(THE DATA)
* * * * *

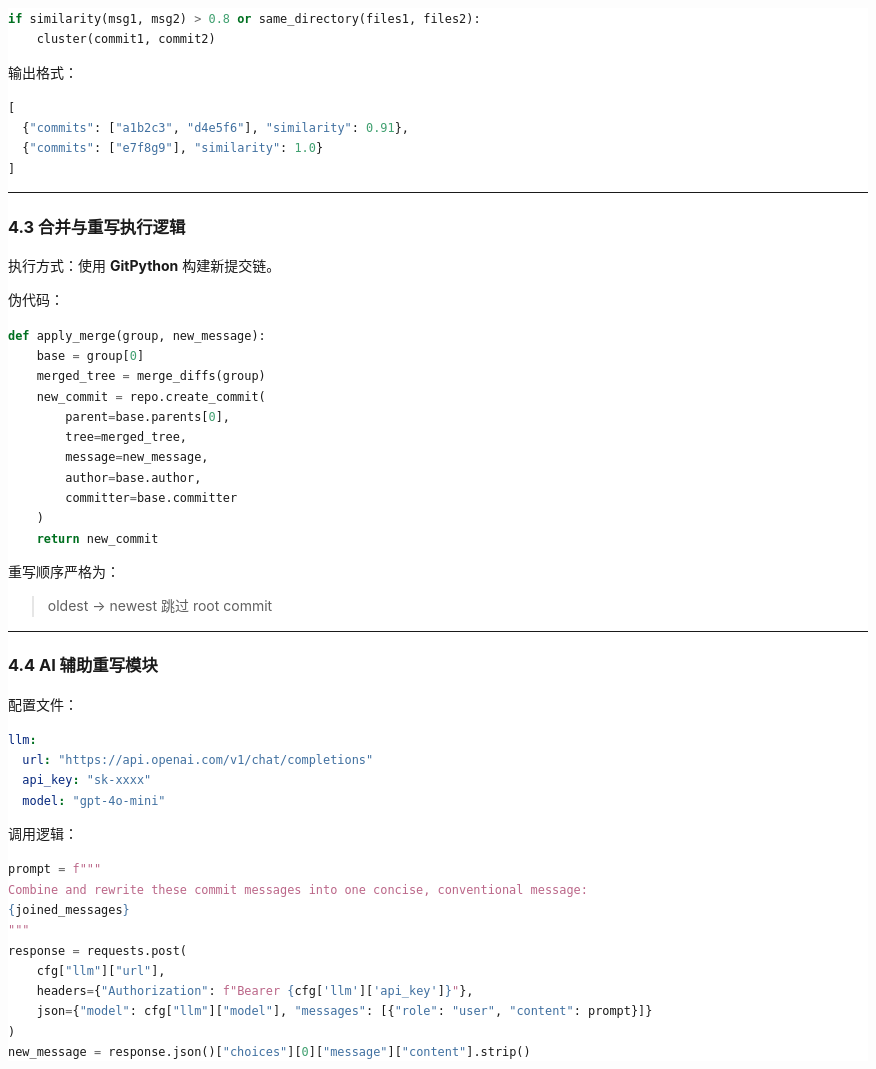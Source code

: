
 ```python
if similarity(msg1, msg2) > 0.8 or same_directory(files1, files2):
    cluster(commit1, commit2)
```

输出格式：

```python
[
  {"commits": ["a1b2c3", "d4e5f6"], "similarity": 0.91},
  {"commits": ["e7f8g9"], "similarity": 1.0}
]
```

---

### 4.3 合并与重写执行逻辑

执行方式：使用 **GitPython** 构建新提交链。

伪代码：

```python
def apply_merge(group, new_message):
    base = group[0]
    merged_tree = merge_diffs(group)
    new_commit = repo.create_commit(
        parent=base.parents[0],
        tree=merged_tree,
        message=new_message,
        author=base.author,
        committer=base.committer
    )
    return new_commit
```

重写顺序严格为：

> oldest → newest
> 跳过 root commit

---

### 4.4 AI 辅助重写模块

配置文件：

```yaml
llm:
  url: "https://api.openai.com/v1/chat/completions"
  api_key: "sk-xxxx"
  model: "gpt-4o-mini"
```

调用逻辑：

```python
prompt = f"""
Combine and rewrite these commit messages into one concise, conventional message:
{joined_messages}
"""
response = requests.post(
    cfg["llm"]["url"],
    headers={"Authorization": f"Bearer {cfg['llm']['api_key']}"},
    json={"model": cfg["llm"]["model"], "messages": [{"role": "user", "content": prompt}]}
)
new_message = response.json()["choices"][0]["message"]["content"].strip()
```
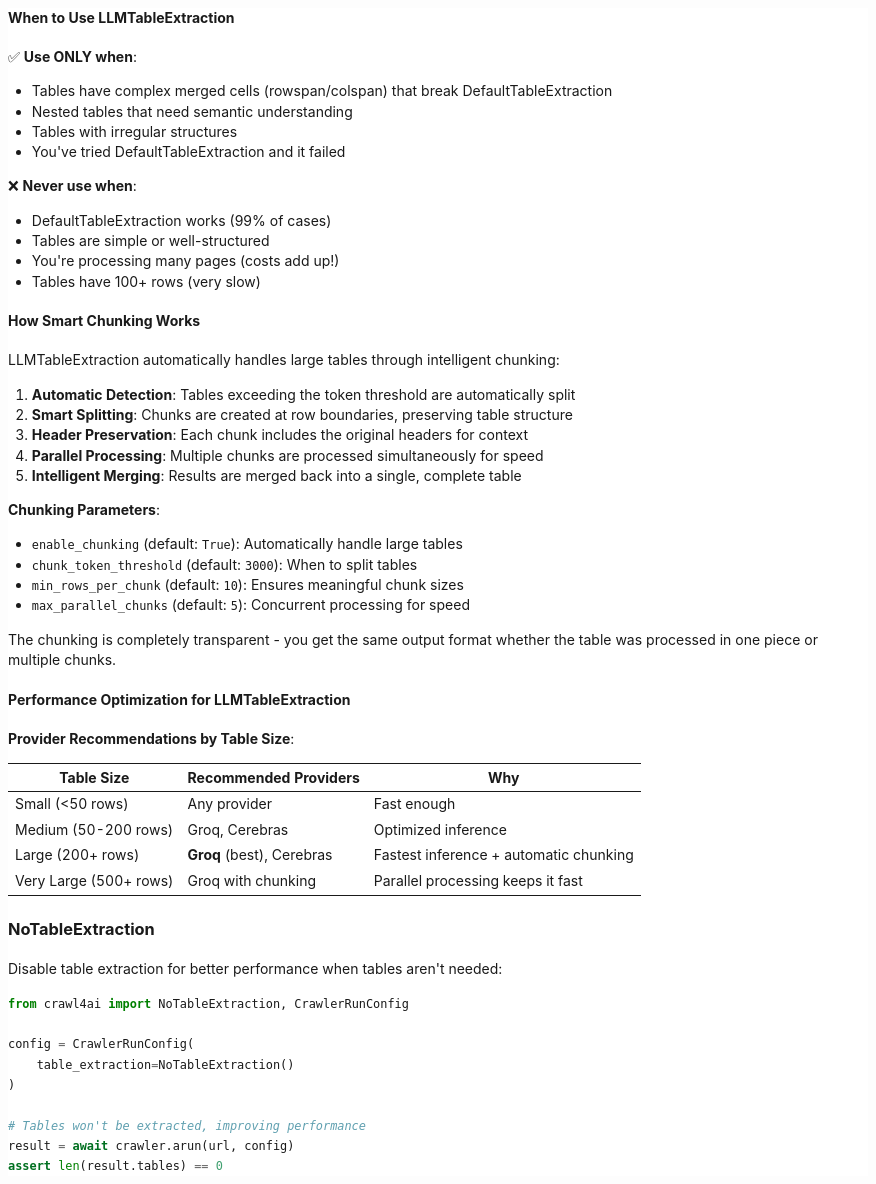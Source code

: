 #### When to Use LLMTableExtraction

✅ **Use ONLY when**:
- Tables have complex merged cells (rowspan/colspan) that break DefaultTableExtraction
- Nested tables that need semantic understanding
- Tables with irregular structures
- You've tried DefaultTableExtraction and it failed

❌ **Never use when**:
- DefaultTableExtraction works (99% of cases)
- Tables are simple or well-structured
- You're processing many pages (costs add up!)
- Tables have 100+ rows (very slow)

#### How Smart Chunking Works

LLMTableExtraction automatically handles large tables through intelligent chunking:

1. **Automatic Detection**: Tables exceeding the token threshold are automatically split
2. **Smart Splitting**: Chunks are created at row boundaries, preserving table structure
3. **Header Preservation**: Each chunk includes the original headers for context
4. **Parallel Processing**: Multiple chunks are processed simultaneously for speed
5. **Intelligent Merging**: Results are merged back into a single, complete table

**Chunking Parameters**:
- `enable_chunking` (default: `True`): Automatically handle large tables
- `chunk_token_threshold` (default: `3000`): When to split tables
- `min_rows_per_chunk` (default: `10`): Ensures meaningful chunk sizes
- `max_parallel_chunks` (default: `5`): Concurrent processing for speed

The chunking is completely transparent - you get the same output format whether the table was processed in one piece or multiple chunks.

#### Performance Optimization for LLMTableExtraction

**Provider Recommendations by Table Size**:

| Table Size | Recommended Providers | Why |
|------------|----------------------|-----|
| Small (<50 rows) | Any provider | Fast enough |
| Medium (50-200 rows) | Groq, Cerebras | Optimized inference |
| Large (200+ rows) | **Groq** (best), Cerebras | Fastest inference + automatic chunking |
| Very Large (500+ rows) | Groq with chunking | Parallel processing keeps it fast |

### NoTableExtraction

Disable table extraction for better performance when tables aren't needed:

```python
from crawl4ai import NoTableExtraction, CrawlerRunConfig

config = CrawlerRunConfig(
    table_extraction=NoTableExtraction()
)

# Tables won't be extracted, improving performance
result = await crawler.arun(url, config)
assert len(result.tables) == 0
```

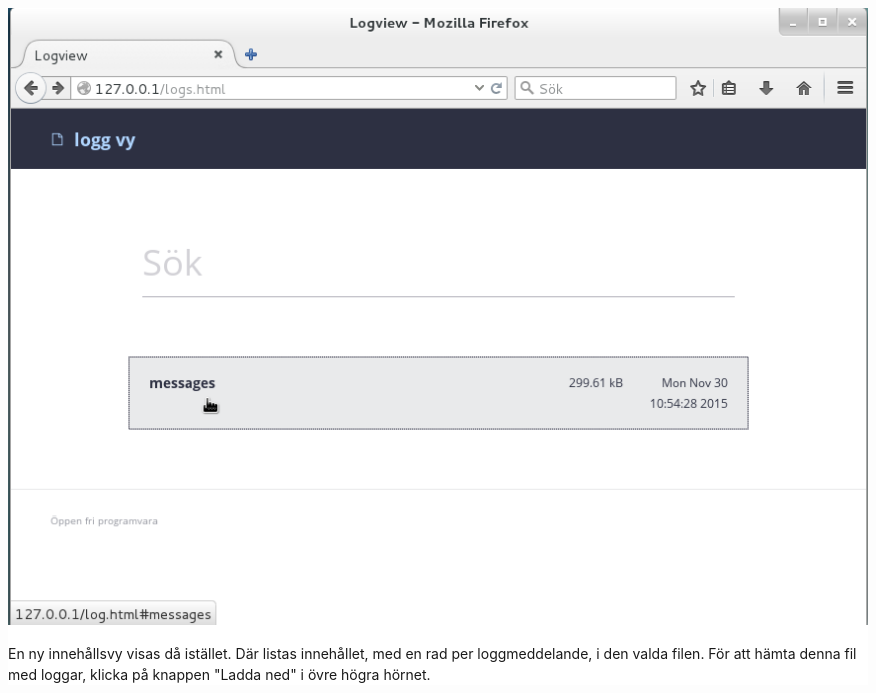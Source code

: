 ![Översiktsbild som visar webbläsaren och sökfunktionen för loggar](images/foss-logview-pic2.png "Sökfunktionen för loggar")

En ny innehållsvy visas då istället. Där listas innehållet, med en rad per loggmeddelande, i den valda filen. För att hämta denna fil med loggar, 
klicka på knappen "Ladda ned" i övre högra hörnet.
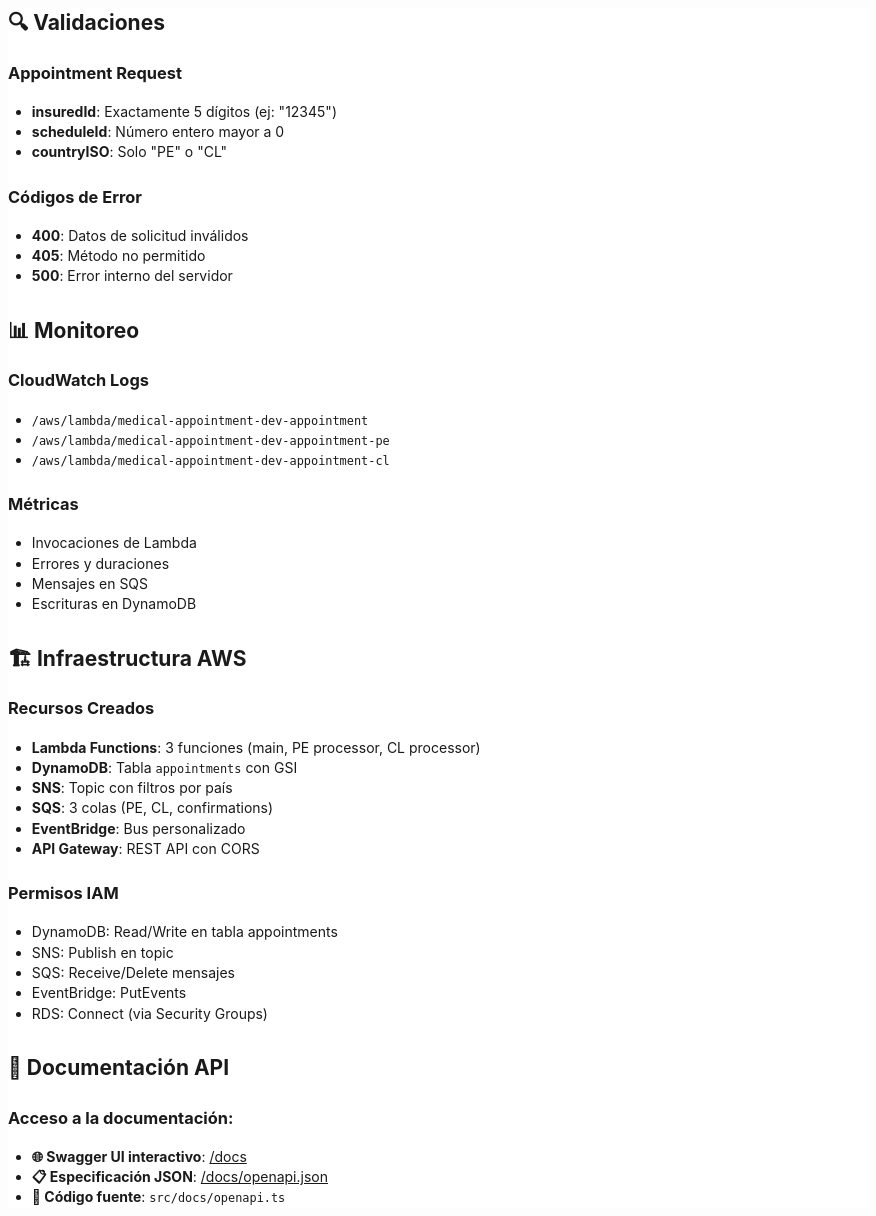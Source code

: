 ## 🔍 Validaciones

### Appointment Request
- **insuredId**: Exactamente 5 dígitos (ej: "12345")
- **scheduleId**: Número entero mayor a 0
- **countryISO**: Solo "PE" o "CL"

### Códigos de Error
- **400**: Datos de solicitud inválidos
- **405**: Método no permitido
- **500**: Error interno del servidor

## 📊 Monitoreo

### CloudWatch Logs
- `/aws/lambda/medical-appointment-dev-appointment`
- `/aws/lambda/medical-appointment-dev-appointment-pe`
- `/aws/lambda/medical-appointment-dev-appointment-cl`

### Métricas
- Invocaciones de Lambda
- Errores y duraciones
- Mensajes en SQS
- Escrituras en DynamoDB

## 🏗️ Infraestructura AWS

### Recursos Creados
- **Lambda Functions**: 3 funciones (main, PE processor, CL processor)
- **DynamoDB**: Tabla `appointments` con GSI
- **SNS**: Topic con filtros por país
- **SQS**: 3 colas (PE, CL, confirmations)
- **EventBridge**: Bus personalizado
- **API Gateway**: REST API con CORS

### Permisos IAM
- DynamoDB: Read/Write en tabla appointments
- SNS: Publish en topic
- SQS: Receive/Delete mensajes
- EventBridge: PutEvents
- RDS: Connect (via Security Groups)

## 📖 Documentación API

### Acceso a la documentación:
- **🌐 Swagger UI interactivo**: [/docs](https://vccyo6v0s8.execute-api.us-east-1.amazonaws.com/dev/docs)
- **📋 Especificación JSON**: [/docs/openapi.json](https://vccyo6v0s8.execute-api.us-east-1.amazonaws.com/dev/docs/openapi.json)
- **📁 Código fuente**: `src/docs/openapi.ts`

* * * * *

(WORK ITEM)
Please go through the listing and return each line that has "openapi" in it.

(FINISHED EXERCISE)
- **📋 Especificación JSON**: [/docs/openapi.json](https://vccyo6v0s8.execute-api.us-east-1.amazonaws.com/dev/docs/openapi.json)
- **📁 Código fuente**: `src/docs/openapi.ts`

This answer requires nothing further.